**Work order**
Exactly as written, retype the listing below, omitting the pictures.

**Records supplied**
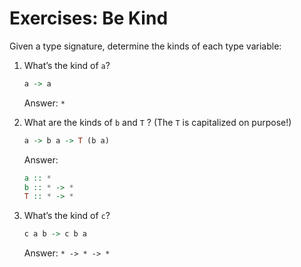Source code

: # Exercises: Be Kind

Given a type signature, determine the kinds of each type variable:

1. What’s the kind of `a`?
    ```haskell
    a -> a
    ```
    Answer: `*`

2. What are the kinds of `b` and `T` ? (The `T` is capitalized on purpose!)
    ```haskell
    a -> b a -> T (b a)
    ```
    Answer:
    ```haskell
    a :: *
    b :: * -> *
    T :: * -> *
    ```

3. What’s the kind of `c`?
    ```haskell
    c a b -> c b a
    ```
    Answer: `* -> * -> *`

**Answer to the problem**
Source code

: # Exercises: Be Kind

Given a type signature, determine the kinds of each type variable:

1. What’s the kind of `a`?
    ```haskell
    a -> a
    ```
    Answer: `*`

2. What are the kinds of `b` and `T` ? (The `T` is capitalized on purpose!)
    ```haskell
    a -> b a -> T (b a)
    ```
    Answer:
    ```haskell
    a :: *
    b :: * -> *
    T :: * -> *
    ```

3. What’s the kind of `c`?
    ```haskell
    c a b -> c b a
    ```
    Answer: `* -> * -> *`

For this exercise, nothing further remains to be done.